▽

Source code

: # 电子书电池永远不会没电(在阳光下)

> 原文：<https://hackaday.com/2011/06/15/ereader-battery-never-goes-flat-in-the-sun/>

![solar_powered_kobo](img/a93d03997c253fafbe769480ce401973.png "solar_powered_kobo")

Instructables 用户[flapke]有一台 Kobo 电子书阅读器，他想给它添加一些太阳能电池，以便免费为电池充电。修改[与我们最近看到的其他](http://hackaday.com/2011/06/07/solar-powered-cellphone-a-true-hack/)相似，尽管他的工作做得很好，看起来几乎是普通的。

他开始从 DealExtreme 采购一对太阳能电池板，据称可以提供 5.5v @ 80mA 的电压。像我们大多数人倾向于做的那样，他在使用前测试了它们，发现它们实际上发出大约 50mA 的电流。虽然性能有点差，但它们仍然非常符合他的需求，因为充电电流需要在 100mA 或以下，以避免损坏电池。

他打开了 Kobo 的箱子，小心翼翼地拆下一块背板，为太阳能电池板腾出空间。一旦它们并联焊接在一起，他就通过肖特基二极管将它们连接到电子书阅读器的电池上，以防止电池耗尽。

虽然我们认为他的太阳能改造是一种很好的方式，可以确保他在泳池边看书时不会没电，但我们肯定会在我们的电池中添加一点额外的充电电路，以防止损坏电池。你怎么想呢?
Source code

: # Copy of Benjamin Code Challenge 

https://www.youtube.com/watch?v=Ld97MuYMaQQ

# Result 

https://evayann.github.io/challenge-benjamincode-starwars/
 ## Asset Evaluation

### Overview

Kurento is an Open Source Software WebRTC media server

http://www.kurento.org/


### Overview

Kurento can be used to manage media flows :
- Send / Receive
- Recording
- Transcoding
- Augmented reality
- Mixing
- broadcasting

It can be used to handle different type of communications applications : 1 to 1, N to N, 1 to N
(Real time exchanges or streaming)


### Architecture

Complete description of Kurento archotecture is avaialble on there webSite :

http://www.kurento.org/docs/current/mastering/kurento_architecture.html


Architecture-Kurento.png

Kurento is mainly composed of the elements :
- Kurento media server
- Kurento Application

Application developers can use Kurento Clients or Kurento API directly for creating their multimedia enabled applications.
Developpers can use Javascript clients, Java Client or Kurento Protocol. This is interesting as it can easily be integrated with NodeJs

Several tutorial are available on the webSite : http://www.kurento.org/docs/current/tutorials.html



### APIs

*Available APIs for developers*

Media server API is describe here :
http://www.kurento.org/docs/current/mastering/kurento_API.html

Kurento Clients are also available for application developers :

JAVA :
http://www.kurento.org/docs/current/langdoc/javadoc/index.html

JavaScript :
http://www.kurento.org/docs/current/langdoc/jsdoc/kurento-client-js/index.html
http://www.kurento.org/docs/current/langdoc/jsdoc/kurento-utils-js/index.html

△

• [WHAT THE TASK ASKS]:
Reproduce each entry exactly, leaving out nothing.

• [OUTPUT OF THE EXERCISE]:
Source code

: # 电子书电池永远不会没电(在阳光下)

> 原文：<https://hackaday.com/2011/06/15/ereader-battery-never-goes-flat-in-the-sun/>

![solar_powered_kobo](img/a93d03997c253fafbe769480ce401973.png "solar_powered_kobo")

Instructables 用户[flapke]有一台 Kobo 电子书阅读器，他想给它添加一些太阳能电池，以便免费为电池充电。修改[与我们最近看到的其他](http://hackaday.com/2011/06/07/solar-powered-cellphone-a-true-hack/)相似，尽管他的工作做得很好，看起来几乎是普通的。

他开始从 DealExtreme 采购一对太阳能电池板，据称可以提供 5.5v @ 80mA 的电压。像我们大多数人倾向于做的那样，他在使用前测试了它们，发现它们实际上发出大约 50mA 的电流。虽然性能有点差，但它们仍然非常符合他的需求，因为充电电流需要在 100mA 或以下，以避免损坏电池。

他打开了 Kobo 的箱子，小心翼翼地拆下一块背板，为太阳能电池板腾出空间。一旦它们并联焊接在一起，他就通过肖特基二极管将它们连接到电子书阅读器的电池上，以防止电池耗尽。

虽然我们认为他的太阳能改造是一种很好的方式，可以确保他在泳池边看书时不会没电，但我们肯定会在我们的电池中添加一点额外的充电电路，以防止损坏电池。你怎么想呢?
Source code

: # Copy of Benjamin Code Challenge 

https://www.youtube.com/watch?v=Ld97MuYMaQQ

# Result 

https://evayann.github.io/challenge-benjamincode-starwars/
 ## Asset Evaluation

### Overview

Kurento is an Open Source Software WebRTC media server

http://www.kurento.org/


### Overview

Kurento can be used to manage media flows :
- Send / Receive
- Recording
- Transcoding
- Augmented reality
- Mixing
- broadcasting

It can be used to handle different type of communications applications : 1 to 1, N to N, 1 to N
(Real time exchanges or streaming)


### Architecture

Complete description of Kurento archotecture is avaialble on there webSite :

http://www.kurento.org/docs/current/mastering/kurento_architecture.html


Architecture-Kurento.png

Kurento is mainly composed of the elements :
- Kurento media server
- Kurento Application

Application developers can use Kurento Clients or Kurento API directly for creating their multimedia enabled applications.
Developpers can use Javascript clients, Java Client or Kurento Protocol. This is interesting as it can easily be integrated with NodeJs

Several tutorial are available on the webSite : http://www.kurento.org/docs/current/tutorials.html



### APIs

*Available APIs for developers*

Media server API is describe here :
http://www.kurento.org/docs/current/mastering/kurento_API.html

Kurento Clients are also available for application developers :

JAVA :
http://www.kurento.org/docs/current/langdoc/javadoc/index.html

JavaScript :
http://www.kurento.org/docs/current/langdoc/jsdoc/kurento-client-js/index.html
http://www.kurento.org/docs/current/langdoc/jsdoc/kurento-utils-js/index.html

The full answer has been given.